Taylor Schreiber: Sure. Yes, good morning Yigal. Thanks for the questions. As Lini mentioned, 88% of the patients enrolled to date in the PROC study progressed within the first six months of platinum. And so this is a fairly homogeneous poor prognosis group with rapid kinetics of disease. And we really – as Lini alluded to before, the size of the data set is not large enough where we can try to distinguish between did it make a difference if the patient progressed on platinum within one to three versus three to six months. All that we can say is that all of these patients were rapidly resistant to primary platinum. And then with regard to whether there’s a difference in the subpopulations or TP53 mutant AML versus higher-risk MDS in conjunction with azacitidine, we’re looking forward to sharing more data there soon with the frontline cohorts.
And what I can say is that it’s always been a little bit of a mystery why the TP53 mutant AML patients with some prior studies seem to do a bit better than the TP53 wild-type patients because otherwise, those are quite similar diseases. And one of the hypotheses that’s been out there in the literature is that the TP53 mutant patients seem to have a higher mutational burden. Perhaps there were more tumor-infiltrating CD8+ T cells, i.e., perhaps it was a more immunogenic tumor to start than some of the TP53 wild-type patients. And part of the value proposition of adding a CD40 agonist to a CD47 inhibitor was framed around the expectation that some of those characteristics might be normalized because of the immune-activating potential of CD40.
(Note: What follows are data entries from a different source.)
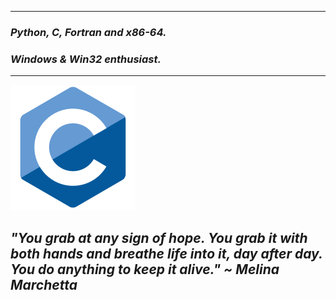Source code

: ---------------
### ***Python, C, Fortran and x86-64.***
### ***Windows & Win32 enthusiast.***
---------------

<img src="C.svg">

## *"You grab at any sign of hope. You grab it with both hands and breathe life into it, day after day. You do anything to keep it alive." ~ Melina Marchetta*
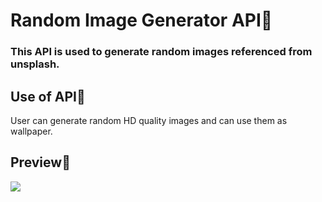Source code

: <h1>Random Image Generator API🌟</h1>
<h3>This API is used to generate random images referenced from unsplash.</h3>
<h2>Use of API👀</h2>
<p>User can generate random HD quality images and can use them as wallpaper.</p>
<h2>Preview🤩</h2>
<img src="https://github.com/dhruvishavaghani/demo/assets/109460833/3eaad91a-4bd0-41a8-9bdd-6baf801d7fcc">
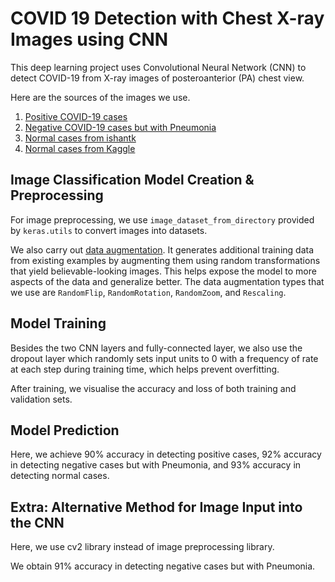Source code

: # COVID 19 Detection with Chest X-ray Images using CNN

This deep learning project uses Convolutional Neural Network (CNN) to detect COVID-19 from X-ray images of posteroanterior (PA) chest view.

Here are the sources of the images we use.
1) <a href='https://github.com/ishantk/ENC2020PYAI1/tree/master/covid19dataset'>Positive COVID-19 cases</a>
2) <a href='https://www.kaggle.com/datasets/paultimothymooney/chest-xray-pneumonia'>Negative COVID-19 cases but with Pneumonia</a> 
3) <a href='https://github.com/ishantk/ENC2020PYAI1/tree/master/covid19dataset'>Normal cases from ishantk</a>
4) <a href='https://www.kaggle.com/datasets/paultimothymooney/chest-xray-pneumonia'>Normal cases from Kaggle</a>


## Image Classification Model Creation & Preprocessing

For image preprocessing, we use <code>image_dataset_from_directory</code> provided by <code>keras.utils</code> 
to convert images into datasets.

We also carry out <a href='https://www.tensorflow.org/tutorials/images/classification'>data augmentation</a>. 
It generates additional training data from existing examples by augmenting them using random transformations 
that yield believable-looking images. This helps expose the model to more aspects of the data and generalize better.
The data augmentation types that we use are <code>RandomFlip</code>, 
<code>RandomRotation</code>, <code>RandomZoom</code>, and <code>Rescaling</code>.


## Model Training

Besides the two CNN layers and fully-connected layer, we also use the dropout layer which randomly sets input units to 0 with a frequency of rate at each step during training time, which helps prevent overfitting.

After training, we visualise the accuracy and loss of both training and validation sets.

## Model Prediction

Here, we achieve 90% accuracy in detecting positive cases, 92% accuracy in detecting negative cases but with Pneumonia, and 93% accuracy in detecting normal cases.

## Extra: Alternative Method for Image Input into the CNN

Here, we use cv2 library instead of <Keras> image preprocessing library.
  
We obtain 91% accuracy in detecting negative cases but with Pneumonia.

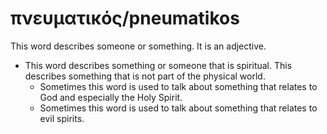 # πνευματικός/pneumatikos
This word describes someone or something. It is an adjective.

* This word describes something or someone that is spiritual. This describes something that is not part of the physical world.
    * Sometimes this word is used to talk about something that relates to God and especially the Holy Spirit.
    * Sometimes this word is used to talk about something that relates to evil spirits.
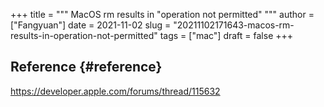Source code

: +++
title = """
  MacOS rm results in "operation not permitted"
  """
author = ["Fangyuan"]
date = 2021-11-02
slug = "20211102171643-macos-rm-results-in-operation-not-permitted"
tags = ["mac"]
draft = false
+++

## Reference {#reference}

<https://developer.apple.com/forums/thread/115632>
And so it’s certainly something that we’re looking at. And a priori, we can’t necessarily say that, that would indeed be the case, but we’ll be sharing data soon and following that over the next six to nine months.
Yigal Nochomovitz: Okay. Thank you.
Taylor Schreiber: You’re welcome.
Operator: And your next question comes from the line of Gil Blum of Needham & Company. Your line is open.
Gil Blum: Hey, good morning and thanks for taking our question. So maybe just to focus here on the ovarian cancer. What would you gauge as a go/no-go decision on PLD plus SL-172154? And – how relevant is PLD these days and PROC? I mean you faced some enrollment challenges here. So I’d love your $0.02 here. And I have a follow-up.
Taylor Schreiber: Yes, good morning Gil and thanks for the question. I mean, I can tell you that when we first started this study, there were many investigators who only joined the study because of the ELAHERE arm because as is highlighted by the JAVELIN study, PLD doesn’t help very much in these patients. And – it’s now – it took us about as long to enroll the first five patients in the study as it has to now complete this – complete enrollment in the study. And perceptions can be changed by data, right? And I think we’re starting to see that SL-172154 is adding something in both heme and solids. And certainly, and – people always seem to shy away from the word synergy, and we can’t say that quite yet. But if these data hold, then that’s what this will mean in the PLD setting.
This is an all-comer population and a response rate in excess of 25% in an all-comer PROC setting, non-biomarker selected in and of itself could be meaningful and could be very meaningful if it is accompanied by a duration of response that exceeds five months. And so those are benchmarks that we will be looking toward as we – as the data mature over the first half of next year. And similar to my comments on the TP53 mutant AML cohort in terms of what the next step would be, we’d be looking at an incremental expansion of the current study somewhere between adding 20 and 40 patients or so to confirm the results and to enroll those patients with our current momentum. And that would be the basis then of a regulatory discussion for the first registration-direct study.